What @SpinFlop wrote (after his first correction) was correct . Is what I just asked you to clarify the same thing with what you quote from @SpinFlop? Let me explain in order to be sure that I will be clear: What you quote from SpinFlop says that if there is just one black hat then before the first line-up the prisoner who has it will see only white hats, so he'll deduce that his hat is the only black hat as there is at least one black hat according to the data of the question. So, in the first line-up i.e. at 10:00, he will step up.

As a second point, @SpinFlop has added things in the solution afterwards which I have already quoted and asked for clarification.

 

[QuantumQuest]

Some clarifications about Question $1$ are in order, as I see that there are issues of misunderstanding / misinterpretation of the wording of the question, although I think that it is clear enough:

The 12 prisoners will get one hat each by the warden which can be either black or white. The prisoners will get informed that there will be at least one hat of each color. They will be able to see everyone else's hat except their own. Also, there will be no sort of communication among prisoners.
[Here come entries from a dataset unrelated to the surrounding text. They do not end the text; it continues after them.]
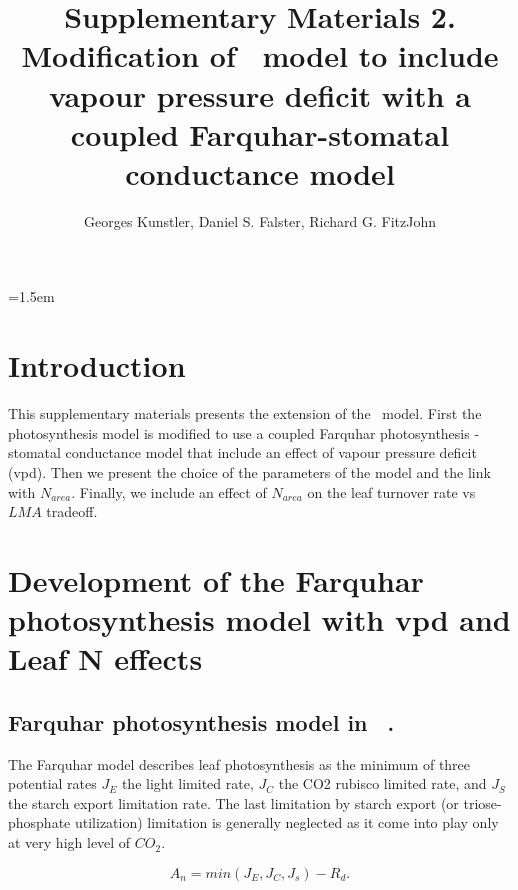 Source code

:\documentclass[a4paper,11pt]{article}
\title{Supplementary Materials 2. Modification of \plant\ model to
  include vapour pressure deficit with a coupled Farquhar-stomatal
  conductance model}
\author{Georges Kunstler, Daniel S. Falster, Richard G. FitzJohn}
\date{}
\affiliation{INRAE LESSEM, Grenoble, France and Department of Biological Sciences, Macquarie University,
  Sydney, Australia}
\date{}
\begin{document}
\mstitleshort
\parindent=1.5em
\addtolength{\parskip}{.3em}


\section{Introduction}

This supplementary materials presents the extension of the \plant\
model. First the photosynthesis model is modified to use a coupled Farquhar
photosynthesis - stomatal conductance model that include an effect of vapour pressure deficit
(vpd). Then we present the choice of the parameters of the model and the link with
$N_{area}$. Finally,  we include an effect of $N_{area}$ on the leaf
turnover rate vs
$LMA$ tradeoff.

\section{Development of the Farquhar photosynthesis model with vpd and Leaf N effects}

\subsection{Farquhar photosynthesis model  in \plant\ .}

The Farquhar model describes leaf photosynthesis as the minimum
of three potential rates $J_E$ the light limited rate, $J_C$ the CO2
rubisco limited rate, and $J_S$ the starch export limitation rate. The
last limitation by starch export (or triose-phosphate utilization)
limitation is generally neglected as it come into play only at very
high level of $CO_2$.

\begin{equation}
\label{eq:An}
A_n= min(J_E, J_C, J_s) - R_d.
\end{equation}


\end{document}
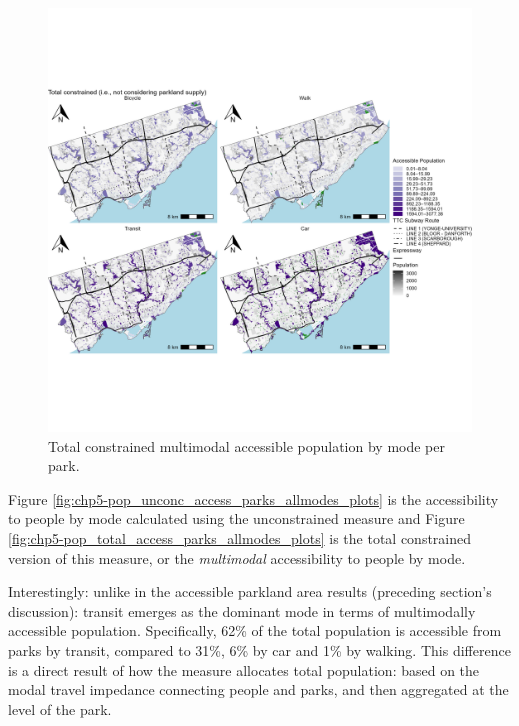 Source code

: \documentclass[
11pt, %
oneside, %
english, %
singlespacing, %
]{macthesis} %
\begin{document}
\begin{figure}

{\centering \includegraphics[width=6in]{./data/figures/chp5-pop_total_access_parks_allmodes_plots} 

}

\caption{\label{fig:chp5-pop_total_access_parks_allmodes_plots} Total constrained multimodal accessible population by mode per park.}\label{fig:unnamed-chunk-87}
\end{figure}

Figure \ref{fig:chp5-pop_unconc_access_parks_allmodes_plots} is the accessibility to people by mode calculated using the unconstrained measure and Figure \ref{fig:chp5-pop_total_access_parks_allmodes_plots} is the total constrained version of this measure, or the \emph{multimodal} accessibility to people by mode.

Interestingly: unlike in the accessible parkland area results (preceding section's discussion): transit emerges as the dominant mode in terms of multimodally accessible population. Specifically, 62\% of the total population is accessible from parks by transit, compared to 31\%, 6\% by car and 1\% by walking. This difference is a direct result of how the measure allocates total population: based on the modal travel impedance connecting people and parks, and then aggregated at the level of the park.
\end{document}
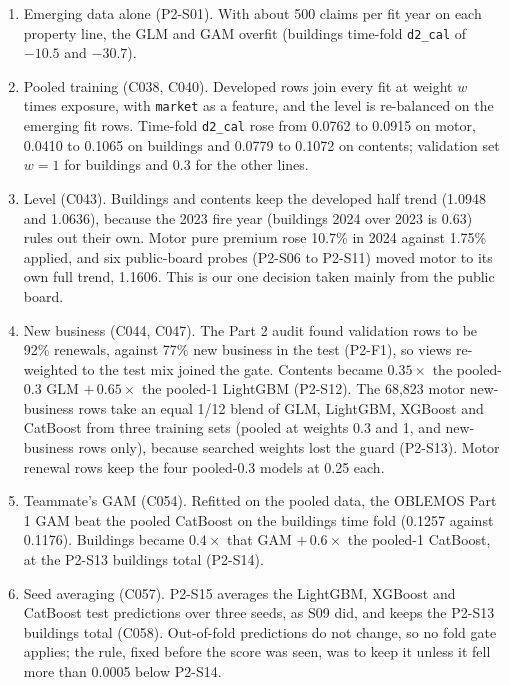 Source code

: \documentclass[11pt,a4paper]{article}
\newcommand{\code}[1]{\texttt{#1}}
\begin{document}
\begin{enumerate}\setlength{\itemsep}{1pt}\setlength{\parskip}{0pt}\setlength{\topsep}{2pt}
\item Emerging data alone (P2-S01). With about 500 claims per fit year on each property line, the GLM and GAM overfit
(buildings time-fold \code{d2\_cal} of $-10.5$ and $-30.7$).
\item Pooled training (C038, C040). Developed rows join every fit at weight $w$ times exposure, with \code{market} as a
feature, and the level is re-balanced on the emerging fit rows. Time-fold \code{d2\_cal} rose from 0.0762 to 0.0915 on
motor, 0.0410 to 0.1065 on buildings and 0.0779 to 0.1072 on contents; validation set $w = 1$ for buildings and $0.3$
for the other lines.
\item Level (C043). Buildings and contents keep the developed half trend (1.0948 and 1.0636), because the 2023 fire
year (buildings 2024 over 2023 is 0.63) rules out their own. Motor pure premium rose 10.7\% in 2024 against 1.75\%
applied, and six public-board probes (P2-S06 to P2-S11) moved motor to its own full trend, 1.1606. This is our one
decision taken mainly from the public board.
\item New business (C044, C047). The Part 2 audit found validation rows to be 92\% renewals, against 77\% new business
in the test (P2-F1), so views re-weighted to the test mix joined the gate. Contents became $0.35\times$ the pooled-0.3
GLM $+\,0.65\times$ the pooled-1 LightGBM (P2-S12). The 68,823 motor new-business rows take an equal 1/12 blend of GLM,
LightGBM, XGBoost and CatBoost from three training sets (pooled at weights 0.3 and 1, and new-business rows only),
because searched weights lost the guard (P2-S13). Motor renewal rows keep the four pooled-0.3 models at 0.25 each.
\item Teammate's GAM (C054). Refitted on the pooled data, the OBLEMOS Part 1 GAM beat the pooled CatBoost on the
buildings time fold (0.1257 against 0.1176). Buildings became $0.4\times$ that GAM $+\,0.6\times$ the pooled-1
CatBoost, at the P2-S13 buildings total (P2-S14).
\item Seed averaging (C057). P2-S15 averages the LightGBM, XGBoost and CatBoost test predictions over three seeds, as
S09 did, and keeps the P2-S13 buildings total (C058). Out-of-fold predictions do not change, so no fold gate applies;
the rule, fixed before the score was seen, was to keep it unless it fell more than 0.0005 below P2-S14.
\end{enumerate}
\end{document}
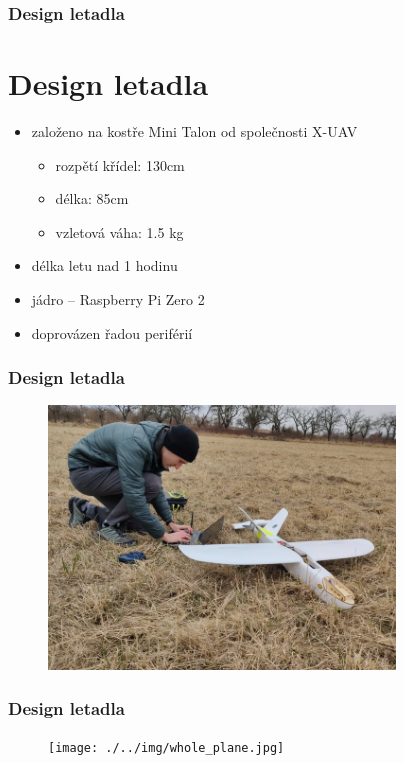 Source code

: \documentclass[aspectratio=43]{beamer}
\begin{document}
\begin{frame}[fragile]
	\frametitle{Design letadla}
	\section{Design letadla}
	\begin{itemize}
		\item založeno na kostře Mini Talon od společnosti X-UAV
			\begin{itemize}
				\item rozpětí křídel: 130cm
				\item délka: 85cm
				\item vzletová váha: 1.5 kg
			\end{itemize}
		\item délka letu nad 1 hodinu
		\item jádro -- Raspberry Pi Zero 2
		\item doprovázen řadou periférií
	\end{itemize}
\end{frame}

\begin{frame}[fragile]
	\frametitle{Design letadla}
	\begin{figure}[h]
		\centering
		\includegraphics[height=7cm]{./../img/photo1.jpg}
	\end{figure}
\end{frame}

\begin{frame}[fragile]
	\frametitle{Design letadla}
	\begin{figure}[h]
		\centering
		\texttt{[image: ./../img/whole\_plane.jpg]}
	\end{figure}
\end{frame}
\end{document}
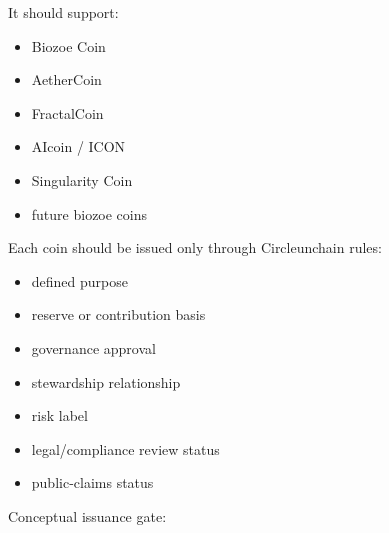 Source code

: ﻿\documentclass[12pt]{article}
\begin{document}
It should support:

\begin{itemize}
  \item Biozoe Coin
\end{itemize}
\begin{itemize}
  \item AetherCoin
\end{itemize}
\begin{itemize}
  \item FractalCoin
\end{itemize}
\begin{itemize}
  \item AIcoin / ICON
\end{itemize}
\begin{itemize}
  \item Singularity Coin
\end{itemize}
\begin{itemize}
  \item future biozoe coins
\end{itemize}

Each coin should be issued only through Circleunchain rules:

\begin{itemize}
  \item defined purpose
\end{itemize}
\begin{itemize}
  \item reserve or contribution basis
\end{itemize}
\begin{itemize}
  \item governance approval
\end{itemize}
\begin{itemize}
  \item stewardship relationship
\end{itemize}
\begin{itemize}
  \item risk label
\end{itemize}
\begin{itemize}
  \item legal/compliance review status
\end{itemize}
\begin{itemize}
  \item public-claims status
\end{itemize}

Conceptual issuance gate:
\end{document}
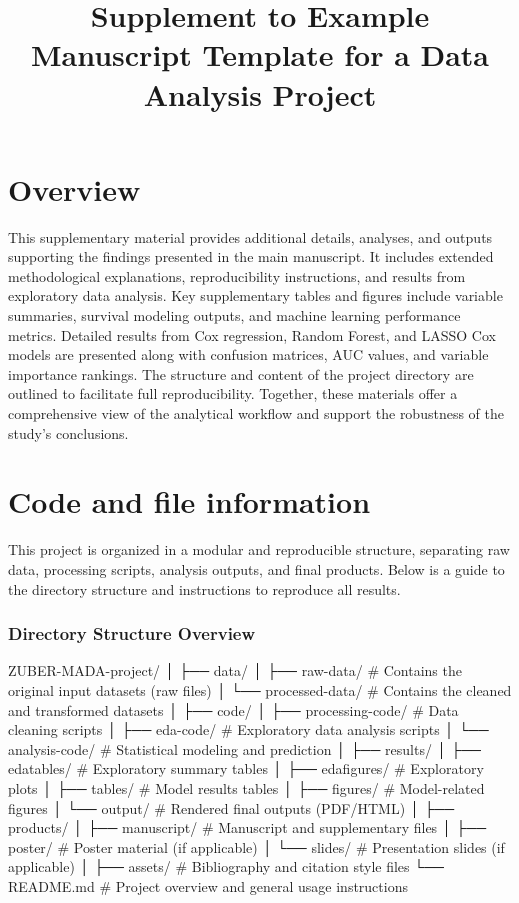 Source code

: \documentclass[
  letterpaper,
  DIV=11,
  numbers=noendperiod]{scrartcl}
\title{Supplement to Example Manuscript Template for a Data Analysis
Project}
\author{}
\date{}
\begin{document}
\maketitle


\section{Overview}\label{overview}

This supplementary material provides additional details, analyses, and
outputs supporting the findings presented in the main manuscript. It
includes extended methodological explanations, reproducibility
instructions, and results from exploratory data analysis. Key
supplementary tables and figures include variable summaries, survival
modeling outputs, and machine learning performance metrics. Detailed
results from Cox regression, Random Forest, and LASSO Cox models are
presented along with confusion matrices, AUC values, and variable
importance rankings. The structure and content of the project directory
are outlined to facilitate full reproducibility. Together, these
materials offer a comprehensive view of the analytical workflow and
support the robustness of the study's conclusions.

\section{Code and file information}\label{code-and-file-information}

This project is organized in a modular and reproducible structure,
separating raw data, processing scripts, analysis outputs, and final
products. Below is a guide to the directory structure and instructions
to reproduce all results.

\subsubsection{Directory Structure
Overview}\label{directory-structure-overview}

ZUBER-MADA-project/ │ ├── data/ │ ├── raw-data/ \# Contains the original
input datasets (raw files) │ └── processed-data/ \# Contains the cleaned
and transformed datasets │ ├── code/ │ ├── processing-code/ \# Data
cleaning scripts │ ├── eda-code/ \# Exploratory data analysis scripts │
└── analysis-code/ \# Statistical modeling and prediction │ ├── results/
│ ├── edatables/ \# Exploratory summary tables │ ├── edafigures/ \#
Exploratory plots │ ├── tables/ \# Model results tables │ ├── figures/
\# Model-related figures │ └── output/ \# Rendered final outputs
(PDF/HTML) │ ├── products/ │ ├── manuscript/ \# Manuscript and
supplementary files │ ├── poster/ \# Poster material (if applicable) │
└── slides/ \# Presentation slides (if applicable) │ ├── assets/ \#
Bibliography and citation style files └── README.md \# Project overview
and general usage instructions
\end{document}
So, before the first line-up, the only way for a prisoner to know how many black hats are there in total, is to see that all the others hats are white because then the only black hat will be his own hat, as there is at least one black hat as per the wording of the question. So, in the first line-up at $10:00\space\space a.m$ he will step forward.

Now, if before the first line-up there are more than one black hats, this means that no prisoner steps forward during the first line-up because none of them can be certain about the color of his hat. But, during the second line-up, both prisoners who see one black hat can step forward: since no prisoner stepped forward during the first line up, they know that there are at least two black hats. So, if a prisoner sees just one black hat, he can conclude that the second black hat is his own hat. Now, what about the prisoners who see two black hats? They obviously can't be certain about the color of their hats. So, they'll stay in line - assuming they're smart enough ;).

Now, to express it more generally, I would prefer to express it this way: Suppose there are $n$ prisoners and $b$ black hats, $1\leq b \leq 11$. During the first $b - 1$ line-ups, no prisoner will step forward. Now, on the $b$th line-up, each prisoner seeing $b - 1$ black hats will be able to step forward. We can conclude this using the same reasoning as above: as the previous line-up did not stop the procedure then he knows that there are at least $b$ black hats. Seeing $b − 1$ on the other prisoners means that there are exactly $b$ black hats, one of which is his own hat. The $n - b$ prisoners with white hats should stay in line as they cannot deduce what is the color of their hats.

 

[fbs7]

A variation with the argument of using the 10:00 to get information about whether there is a single black hat around.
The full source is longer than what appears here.